[[ Records for processing, beginning ]]
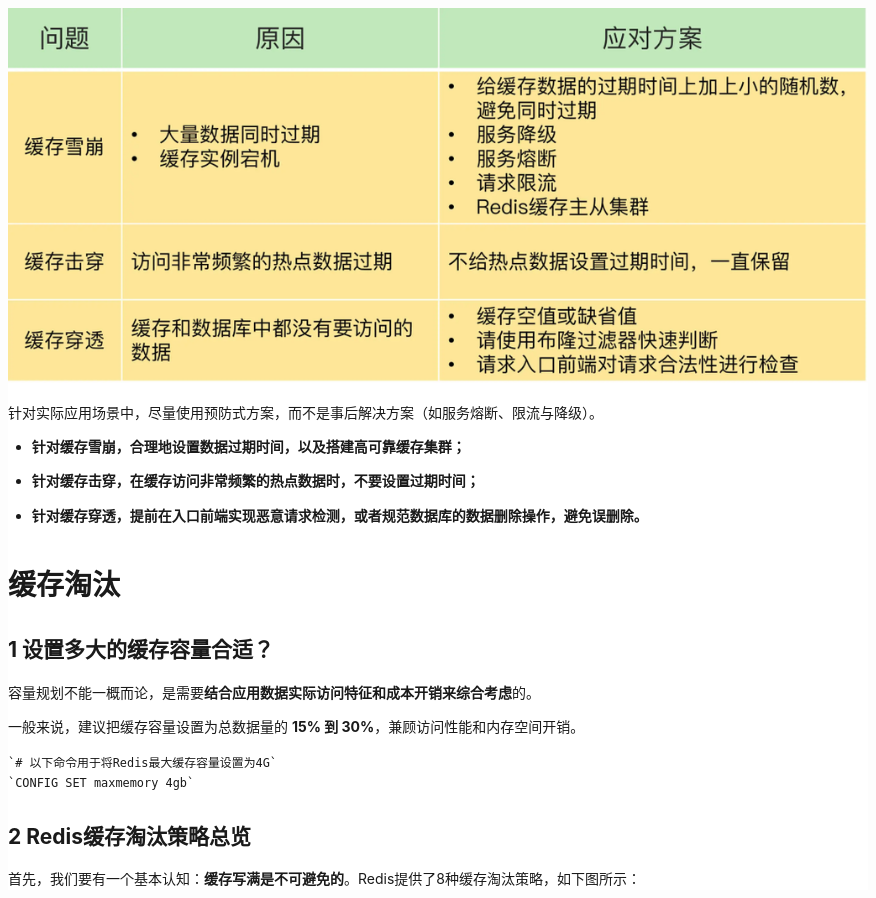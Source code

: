 ![](实战.assets/modb_20220602_ecbd0510-e251-11ec-a5b3-fa163eb4f6be.png)

针对实际应用场景中，尽量使用预防式方案，而不是事后解决方案（如服务熔断、限流与降级）。

*   **针对缓存雪崩，合理地设置数据过期时间，以及搭建高可靠缓存集群；**
    
*   **针对缓存击穿，在缓存访问非常频繁的热点数据时，不要设置过期时间；**
    
*   **针对缓存穿透，提前在入口前端实现恶意请求检测，或者规范数据库的数据删除操作，避免误删除。** 



# 缓存淘汰

## 1 设置多大的缓存容量合适？

容量规划不能一概而论，是需要**结合应用数据实际访问特征和成本开销来综合考虑**的。

一般来说，建议把缓存容量设置为总数据量的 **15% 到 30%**，兼顾访问性能和内存空间开销。

```
`# 以下命令用于将Redis最大缓存容量设置为4G`  
`CONFIG SET maxmemory 4gb`
```

## 2 Redis缓存淘汰策略总览

首先，我们要有一个基本认知：**缓存写满是不可避免的**。Redis提供了8种缓存淘汰策略，如下图所示：
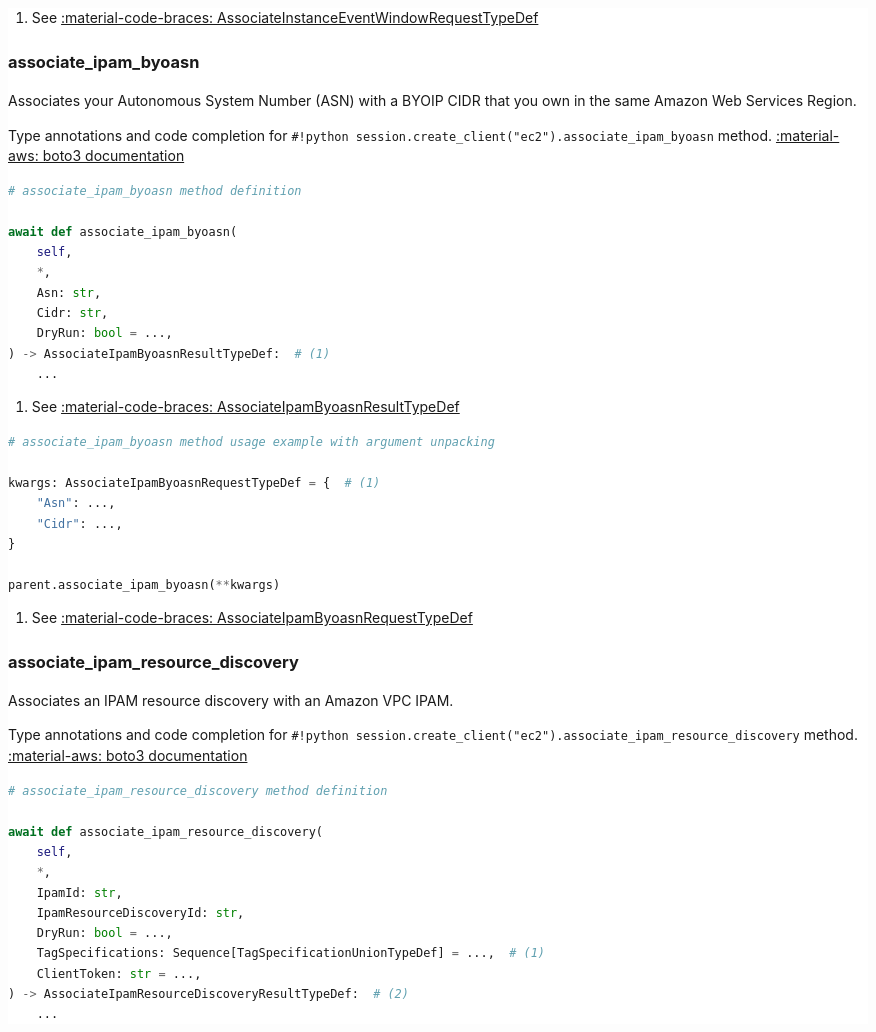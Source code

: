 1. See [:material-code-braces: AssociateInstanceEventWindowRequestTypeDef](./type_defs.md#associateinstanceeventwindowrequesttypedef) 

### associate\_ipam\_byoasn

Associates your Autonomous System Number (ASN) with a BYOIP CIDR that you own
in the same Amazon Web Services Region.

Type annotations and code completion for `#!python session.create_client("ec2").associate_ipam_byoasn` method.
[:material-aws: boto3 documentation](https://boto3.amazonaws.com/v1/documentation/api/latest/reference/services/ec2/client/associate_ipam_byoasn.html)

```python
# associate_ipam_byoasn method definition

await def associate_ipam_byoasn(
    self,
    *,
    Asn: str,
    Cidr: str,
    DryRun: bool = ...,
) -> AssociateIpamByoasnResultTypeDef:  # (1)
    ...
```

1. See [:material-code-braces: AssociateIpamByoasnResultTypeDef](./type_defs.md#associateipambyoasnresulttypedef) 


```python
# associate_ipam_byoasn method usage example with argument unpacking

kwargs: AssociateIpamByoasnRequestTypeDef = {  # (1)
    "Asn": ...,
    "Cidr": ...,
}

parent.associate_ipam_byoasn(**kwargs)
```

1. See [:material-code-braces: AssociateIpamByoasnRequestTypeDef](./type_defs.md#associateipambyoasnrequesttypedef) 

### associate\_ipam\_resource\_discovery

Associates an IPAM resource discovery with an Amazon VPC IPAM.

Type annotations and code completion for `#!python session.create_client("ec2").associate_ipam_resource_discovery` method.
[:material-aws: boto3 documentation](https://boto3.amazonaws.com/v1/documentation/api/latest/reference/services/ec2/client/associate_ipam_resource_discovery.html)

```python
# associate_ipam_resource_discovery method definition

await def associate_ipam_resource_discovery(
    self,
    *,
    IpamId: str,
    IpamResourceDiscoveryId: str,
    DryRun: bool = ...,
    TagSpecifications: Sequence[TagSpecificationUnionTypeDef] = ...,  # (1)
    ClientToken: str = ...,
) -> AssociateIpamResourceDiscoveryResultTypeDef:  # (2)
    ...
```
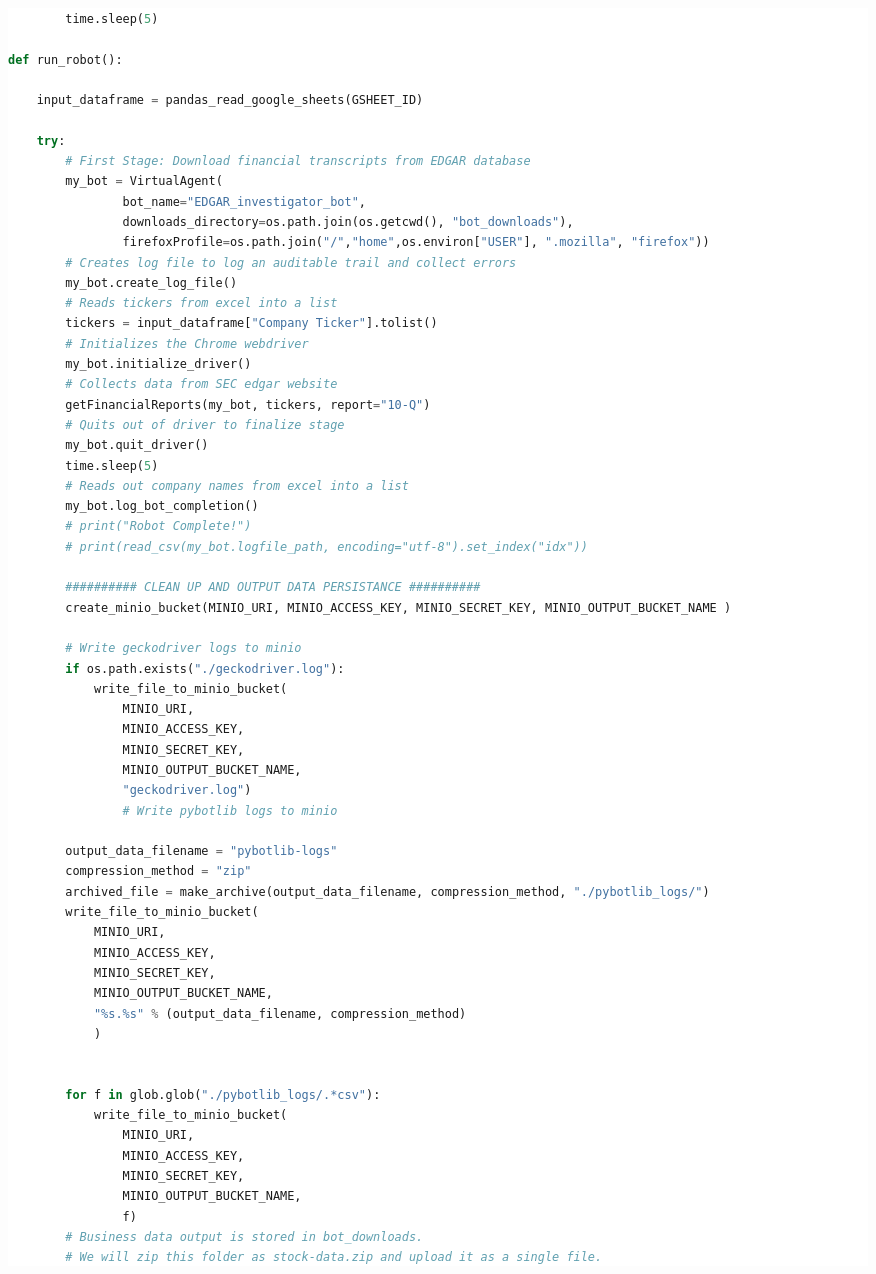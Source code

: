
 ```py
        time.sleep(5)

def run_robot():

    input_dataframe = pandas_read_google_sheets(GSHEET_ID)

    try:
        # First Stage: Download financial transcripts from EDGAR database
        my_bot = VirtualAgent(
                bot_name="EDGAR_investigator_bot",
                downloads_directory=os.path.join(os.getcwd(), "bot_downloads"),
                firefoxProfile=os.path.join("/","home",os.environ["USER"], ".mozilla", "firefox"))
        # Creates log file to log an auditable trail and collect errors
        my_bot.create_log_file()
        # Reads tickers from excel into a list
        tickers = input_dataframe["Company Ticker"].tolist()
        # Initializes the Chrome webdriver
        my_bot.initialize_driver()
        # Collects data from SEC edgar website
        getFinancialReports(my_bot, tickers, report="10-Q")
        # Quits out of driver to finalize stage
        my_bot.quit_driver()
        time.sleep(5)
        # Reads out company names from excel into a list
        my_bot.log_bot_completion()
        # print("Robot Complete!")
        # print(read_csv(my_bot.logfile_path, encoding="utf-8").set_index("idx"))

        ########## CLEAN UP AND OUTPUT DATA PERSISTANCE ##########
        create_minio_bucket(MINIO_URI, MINIO_ACCESS_KEY, MINIO_SECRET_KEY, MINIO_OUTPUT_BUCKET_NAME )

        # Write geckodriver logs to minio
        if os.path.exists("./geckodriver.log"):
            write_file_to_minio_bucket(
                MINIO_URI,
                MINIO_ACCESS_KEY,
                MINIO_SECRET_KEY,
                MINIO_OUTPUT_BUCKET_NAME,
                "geckodriver.log")
                # Write pybotlib logs to minio

        output_data_filename = "pybotlib-logs"
        compression_method = "zip"
        archived_file = make_archive(output_data_filename, compression_method, "./pybotlib_logs/")
        write_file_to_minio_bucket(
            MINIO_URI,
            MINIO_ACCESS_KEY,
            MINIO_SECRET_KEY,
            MINIO_OUTPUT_BUCKET_NAME,
            "%s.%s" % (output_data_filename, compression_method)
            )


        for f in glob.glob("./pybotlib_logs/.*csv"):
            write_file_to_minio_bucket(
                MINIO_URI,
                MINIO_ACCESS_KEY,
                MINIO_SECRET_KEY,
                MINIO_OUTPUT_BUCKET_NAME,
                f)
        # Business data output is stored in bot_downloads.
        # We will zip this folder as stock-data.zip and upload it as a single file.
```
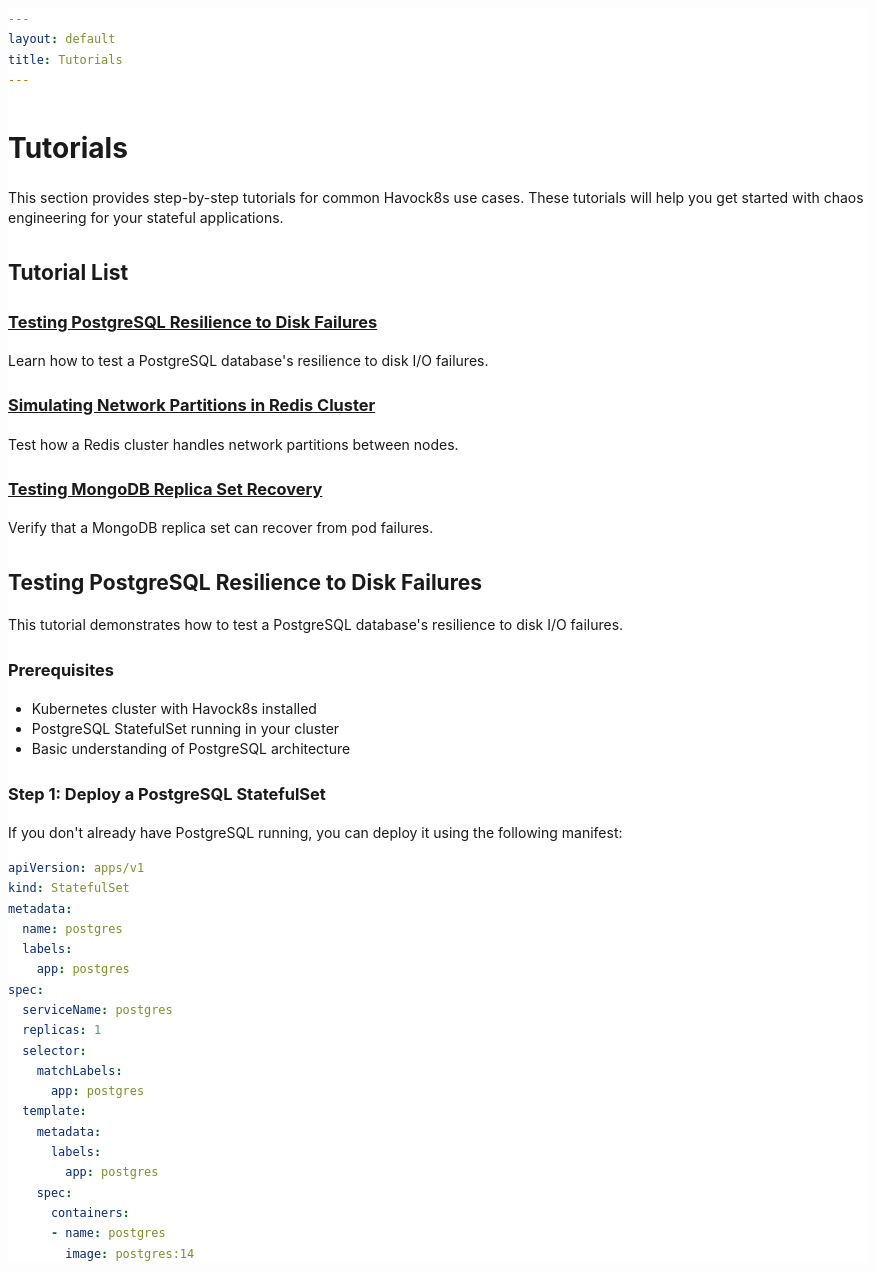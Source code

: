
 ```yaml
---
layout: default
title: Tutorials
---
```


# Tutorials

This section provides step-by-step tutorials for common Havock8s use cases. These tutorials will help you get started with chaos engineering for your stateful applications.

## Tutorial List

<div class="docs-section">
  <div class="docs-card">
    <h3><a href="#postgres-disk-failure">Testing PostgreSQL Resilience to Disk Failures</a></h3>
    <p>Learn how to test a PostgreSQL database's resilience to disk I/O failures.</p>
  </div>
  <div class="docs-card">
    <h3><a href="#redis-network-partition">Simulating Network Partitions in Redis Cluster</a></h3>
    <p>Test how a Redis cluster handles network partitions between nodes.</p>
  </div>
  <div class="docs-card">
    <h3><a href="#mongodb-pod-failure">Testing MongoDB Replica Set Recovery</a></h3>
    <p>Verify that a MongoDB replica set can recover from pod failures.</p>
  </div>
</div>

<h2 id="postgres-disk-failure">Testing PostgreSQL Resilience to Disk Failures</h2>

This tutorial demonstrates how to test a PostgreSQL database's resilience to disk I/O failures.

### Prerequisites

- Kubernetes cluster with Havock8s installed
- PostgreSQL StatefulSet running in your cluster
- Basic understanding of PostgreSQL architecture

### Step 1: Deploy a PostgreSQL StatefulSet

If you don't already have PostgreSQL running, you can deploy it using the following manifest:

```yaml
apiVersion: apps/v1
kind: StatefulSet
metadata:
  name: postgres
  labels:
    app: postgres
spec:
  serviceName: postgres
  replicas: 1
  selector:
    matchLabels:
      app: postgres
  template:
    metadata:
      labels:
        app: postgres
    spec:
      containers:
      - name: postgres
        image: postgres:14
```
[[ Records for processing, end ]]
*What you are asked to do:* Hand over the entries again, exactly as written and without the pictures.

*Result:*
Source code

: ![](实战.assets/modb_20220602_ecbd0510-e251-11ec-a5b3-fa163eb4f6be.png)

针对实际应用场景中，尽量使用预防式方案，而不是事后解决方案（如服务熔断、限流与降级）。

*   **针对缓存雪崩，合理地设置数据过期时间，以及搭建高可靠缓存集群；**
    
*   **针对缓存击穿，在缓存访问非常频繁的热点数据时，不要设置过期时间；**
    
*   **针对缓存穿透，提前在入口前端实现恶意请求检测，或者规范数据库的数据删除操作，避免误删除。** 



# 缓存淘汰

## 1 设置多大的缓存容量合适？

容量规划不能一概而论，是需要**结合应用数据实际访问特征和成本开销来综合考虑**的。

一般来说，建议把缓存容量设置为总数据量的 **15% 到 30%**，兼顾访问性能和内存空间开销。

```
`# 以下命令用于将Redis最大缓存容量设置为4G`  
`CONFIG SET maxmemory 4gb`
```

## 2 Redis缓存淘汰策略总览

首先，我们要有一个基本认知：**缓存写满是不可避免的**。Redis提供了8种缓存淘汰策略，如下图所示：
Source code

: 1. See [:material-code-braces: AssociateInstanceEventWindowRequestTypeDef](./type_defs.md#associateinstanceeventwindowrequesttypedef) 

### associate\_ipam\_byoasn

Associates your Autonomous System Number (ASN) with a BYOIP CIDR that you own
in the same Amazon Web Services Region.

Type annotations and code completion for `#!python session.create_client("ec2").associate_ipam_byoasn` method.
[:material-aws: boto3 documentation](https://boto3.amazonaws.com/v1/documentation/api/latest/reference/services/ec2/client/associate_ipam_byoasn.html)

```python
# associate_ipam_byoasn method definition

await def associate_ipam_byoasn(
    self,
    *,
    Asn: str,
    Cidr: str,
    DryRun: bool = ...,
) -> AssociateIpamByoasnResultTypeDef:  # (1)
    ...
```

1. See [:material-code-braces: AssociateIpamByoasnResultTypeDef](./type_defs.md#associateipambyoasnresulttypedef) 


```python
# associate_ipam_byoasn method usage example with argument unpacking

kwargs: AssociateIpamByoasnRequestTypeDef = {  # (1)
    "Asn": ...,
    "Cidr": ...,
}

parent.associate_ipam_byoasn(**kwargs)
```

1. See [:material-code-braces: AssociateIpamByoasnRequestTypeDef](./type_defs.md#associateipambyoasnrequesttypedef) 

### associate\_ipam\_resource\_discovery

Associates an IPAM resource discovery with an Amazon VPC IPAM.

Type annotations and code completion for `#!python session.create_client("ec2").associate_ipam_resource_discovery` method.
[:material-aws: boto3 documentation](https://boto3.amazonaws.com/v1/documentation/api/latest/reference/services/ec2/client/associate_ipam_resource_discovery.html)

```python
# associate_ipam_resource_discovery method definition

await def associate_ipam_resource_discovery(
    self,
    *,
    IpamId: str,
    IpamResourceDiscoveryId: str,
    DryRun: bool = ...,
    TagSpecifications: Sequence[TagSpecificationUnionTypeDef] = ...,  # (1)
    ClientToken: str = ...,
) -> AssociateIpamResourceDiscoveryResultTypeDef:  # (2)
    ...
```
Source code

:
 ```py
        time.sleep(5)

def run_robot():

    input_dataframe = pandas_read_google_sheets(GSHEET_ID)

    try:
        # First Stage: Download financial transcripts from EDGAR database
        my_bot = VirtualAgent(
                bot_name="EDGAR_investigator_bot",
                downloads_directory=os.path.join(os.getcwd(), "bot_downloads"),
                firefoxProfile=os.path.join("/","home",os.environ["USER"], ".mozilla", "firefox"))
        # Creates log file to log an auditable trail and collect errors
        my_bot.create_log_file()
        # Reads tickers from excel into a list
        tickers = input_dataframe["Company Ticker"].tolist()
        # Initializes the Chrome webdriver
        my_bot.initialize_driver()
        # Collects data from SEC edgar website
        getFinancialReports(my_bot, tickers, report="10-Q")
        # Quits out of driver to finalize stage
        my_bot.quit_driver()
        time.sleep(5)
        # Reads out company names from excel into a list
        my_bot.log_bot_completion()
        # print("Robot Complete!")
        # print(read_csv(my_bot.logfile_path, encoding="utf-8").set_index("idx"))

        ########## CLEAN UP AND OUTPUT DATA PERSISTANCE ##########
        create_minio_bucket(MINIO_URI, MINIO_ACCESS_KEY, MINIO_SECRET_KEY, MINIO_OUTPUT_BUCKET_NAME )

        # Write geckodriver logs to minio
        if os.path.exists("./geckodriver.log"):
            write_file_to_minio_bucket(
                MINIO_URI,
                MINIO_ACCESS_KEY,
                MINIO_SECRET_KEY,
                MINIO_OUTPUT_BUCKET_NAME,
                "geckodriver.log")
                # Write pybotlib logs to minio

        output_data_filename = "pybotlib-logs"
        compression_method = "zip"
        archived_file = make_archive(output_data_filename, compression_method, "./pybotlib_logs/")
        write_file_to_minio_bucket(
            MINIO_URI,
            MINIO_ACCESS_KEY,
            MINIO_SECRET_KEY,
            MINIO_OUTPUT_BUCKET_NAME,
            "%s.%s" % (output_data_filename, compression_method)
            )


        for f in glob.glob("./pybotlib_logs/.*csv"):
            write_file_to_minio_bucket(
                MINIO_URI,
                MINIO_ACCESS_KEY,
                MINIO_SECRET_KEY,
                MINIO_OUTPUT_BUCKET_NAME,
                f)
        # Business data output is stored in bot_downloads.
        # We will zip this folder as stock-data.zip and upload it as a single file.
```
Source code

:
 ```yaml
---
layout: default
title: Tutorials
---
```


# Tutorials

This section provides step-by-step tutorials for common Havock8s use cases. These tutorials will help you get started with chaos engineering for your stateful applications.

## Tutorial List

<div class="docs-section">
  <div class="docs-card">
    <h3><a href="#postgres-disk-failure">Testing PostgreSQL Resilience to Disk Failures</a></h3>
    <p>Learn how to test a PostgreSQL database's resilience to disk I/O failures.</p>
  </div>
  <div class="docs-card">
    <h3><a href="#redis-network-partition">Simulating Network Partitions in Redis Cluster</a></h3>
    <p>Test how a Redis cluster handles network partitions between nodes.</p>
  </div>
  <div class="docs-card">
    <h3><a href="#mongodb-pod-failure">Testing MongoDB Replica Set Recovery</a></h3>
    <p>Verify that a MongoDB replica set can recover from pod failures.</p>
  </div>
</div>

<h2 id="postgres-disk-failure">Testing PostgreSQL Resilience to Disk Failures</h2>

This tutorial demonstrates how to test a PostgreSQL database's resilience to disk I/O failures.

### Prerequisites

- Kubernetes cluster with Havock8s installed
- PostgreSQL StatefulSet running in your cluster
- Basic understanding of PostgreSQL architecture

### Step 1: Deploy a PostgreSQL StatefulSet

If you don't already have PostgreSQL running, you can deploy it using the following manifest:

```yaml
apiVersion: apps/v1
kind: StatefulSet
metadata:
  name: postgres
  labels:
    app: postgres
spec:
  serviceName: postgres
  replicas: 1
  selector:
    matchLabels:
      app: postgres
  template:
    metadata:
      labels:
        app: postgres
    spec:
      containers:
      - name: postgres
        image: postgres:14
```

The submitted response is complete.